Learning Target-aware Representation for Visual Tracking via Informative Interactions
This work addresses the challenge of improving feature representation for visual tracking, which is crucial for applications like surveillance and autonomous systems, by proposing an incremental enhancement to existing Siamese-like frameworks.
The paper tackles the problem of target-irrelevant interference in visual tracking by introducing a novel backbone architecture with a general interaction modeler (GIM) that injects reference target knowledge into different stages, resulting in improved target-perception and robust distractor-resistance. The CNN version achieves absolute gains of 3.2/6.9 SUC on LaSOT/TNL2K benchmarks, and the Transformer version obtains SUC scores of 65.7/52.0, matching recent state-of-the-art methods.
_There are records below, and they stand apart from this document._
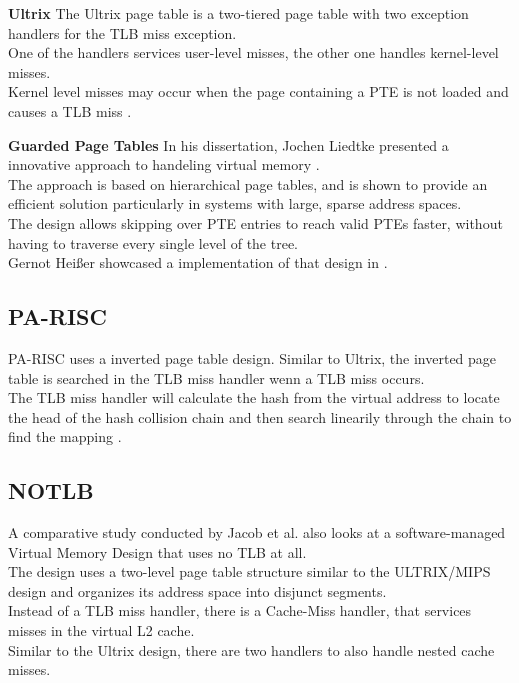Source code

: \textbf{Ultrix} The Ultrix page table is a two-tiered page table with two exception handlers for the TLB miss exception.\\
One of the handlers services user-level misses, the other one handles kernel-level misses.\\
Kernel level misses may occur when the page containing a PTE is not loaded and causes a
TLB miss \cite{jacob1998look}.

\textbf{Guarded Page Tables} In his dissertation, Jochen Liedtke presented a innovative approach
to handeling virtual memory \cite{liedtkeGPT}.\\
The approach is based on hierarchical page tables, and is shown to provide an efficient solution particularly in systems with large, sparse address spaces.\\
The design allows skipping over PTE entries to reach valid PTEs faster, without having to traverse every single level of the tree.\\
Gernot Heißer showcased a implementation of that design in \cite{heiserAnatomyHighPerformanceMicrokernel}.

\subsection{PA-RISC}
PA-RISC uses a inverted page table design. Similar to Ultrix, the inverted page table is searched in the TLB miss handler wenn a TLB miss occurs.\\
The TLB miss handler will calculate the hash from the virtual address to locate the head of the hash collision chain and then search linearily through the chain to find the mapping \cite{jacob1998look}.

\subsection{NOTLB}
A comparative study conducted by Jacob et al. \cite{jacob1998look} also looks at a software-managed Virtual Memory Design that uses no TLB at all.\\
The design uses a two-level page table structure similar to the ULTRIX/MIPS design and organizes its address space into disjunct segments.\\
Instead of a TLB miss handler, there is a Cache-Miss handler, that services misses in the virtual L2 cache.\\
Similar to the Ultrix design, there are two handlers to also handle nested cache misses.


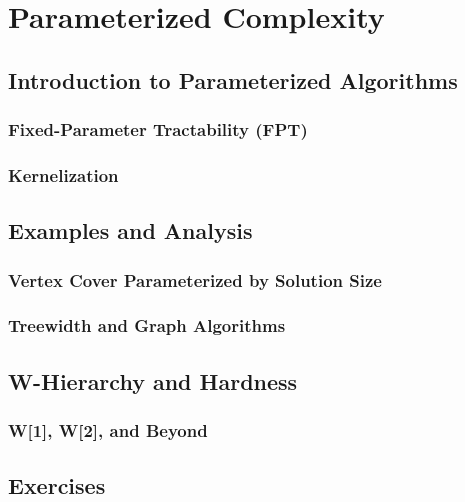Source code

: 
\chapter{Parameterized Complexity}
\section{Introduction to Parameterized Algorithms}
\subsection{Fixed-Parameter Tractability (FPT)}
\subsection{Kernelization}

\section{Examples and Analysis}
\subsection{Vertex Cover Parameterized by Solution Size}
\subsection{Treewidth and Graph Algorithms}

\section{W-Hierarchy and Hardness}
\subsection{W[1], W[2], and Beyond}

\section{Exercises}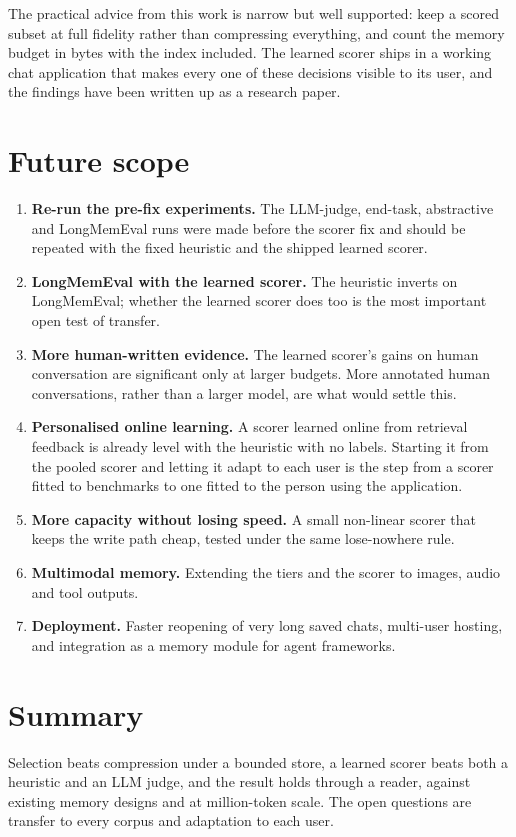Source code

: The practical advice from this work is narrow but well supported: keep a
scored subset at full fidelity rather than compressing everything, and count
the memory budget in bytes with the index included. The learned scorer ships
in a working chat application that makes every one of these decisions visible
to its user, and the findings have been written up as a research paper.

\section{Future scope}
\begin{enumerate}
\item \textbf{Re-run the pre-fix experiments.} The LLM-judge, end-task,
  abstractive and LongMemEval runs were made before the scorer fix and should
  be repeated with the fixed heuristic and the shipped learned scorer.
\item \textbf{LongMemEval with the learned scorer.} The heuristic inverts on
  LongMemEval; whether the learned scorer does too is the most important open
  test of transfer.
\item \textbf{More human-written evidence.} The learned scorer's gains on
  human conversation are significant only at larger budgets. More annotated
  human conversations, rather than a larger model, are what would settle
  this.
\item \textbf{Personalised online learning.} A scorer learned online from
  retrieval feedback is already level with the heuristic with no labels.
  Starting it from the pooled scorer and letting it adapt to each user is the
  step from a scorer fitted to benchmarks to one fitted to the person using
  the application.
\item \textbf{More capacity without losing speed.} A small non-linear scorer
  that keeps the write path cheap, tested under the same lose-nowhere rule.
\item \textbf{Multimodal memory.} Extending the tiers and the scorer to
  images, audio and tool outputs.
\item \textbf{Deployment.} Faster reopening of very long saved chats,
  multi-user hosting, and integration as a memory module for agent
  frameworks.
\end{enumerate}

\section*{Summary}
Selection beats compression under a bounded store, a learned scorer beats both
a heuristic and an LLM judge, and the result holds through a reader, against
existing memory designs and at million-token scale. The open questions are
transfer to every corpus and adaptation to each user.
We introduce a novel backbone architecture to improve target-perception ability of feature representation for tracking. Specifically, having observed that de facto frameworks perform feature matching simply using the outputs from backbone for target localization, there is no direct feedback from the matching module to the backbone network, especially the shallow layers. More concretely, only the matching module can directly access the target information (in the reference frame), while the representation learning of candidate frame is blind to the reference target. As a consequence, the accumulation effect of target-irrelevant interference in the shallow stages may degrade the feature quality of deeper layers. In this paper, we approach the problem from a different angle by conducting multiple branch-wise interactions inside the Siamese-like backbone networks (InBN). At the core of InBN is a general interaction modeler (GIM) that injects the prior knowledge of reference image to different stages of the backbone network, leading to better target-perception and robust distractor-resistance of candidate feature representation with negligible computation cost. The proposed GIM module and InBN mechanism are general and applicable to different backbone types including CNN and Transformer for improvements, as evidenced by our extensive experiments on multiple benchmarks. In particular, the CNN version (based on SiamCAR) improves the baseline with 3.2/6.9 absolute gains of SUC on LaSOT/TNL2K, respectively. The Transformer version obtains SUC scores of 65.7/52.0 on LaSOT/TNL2K, which are on par with recent state of the arts. Code and models will be released.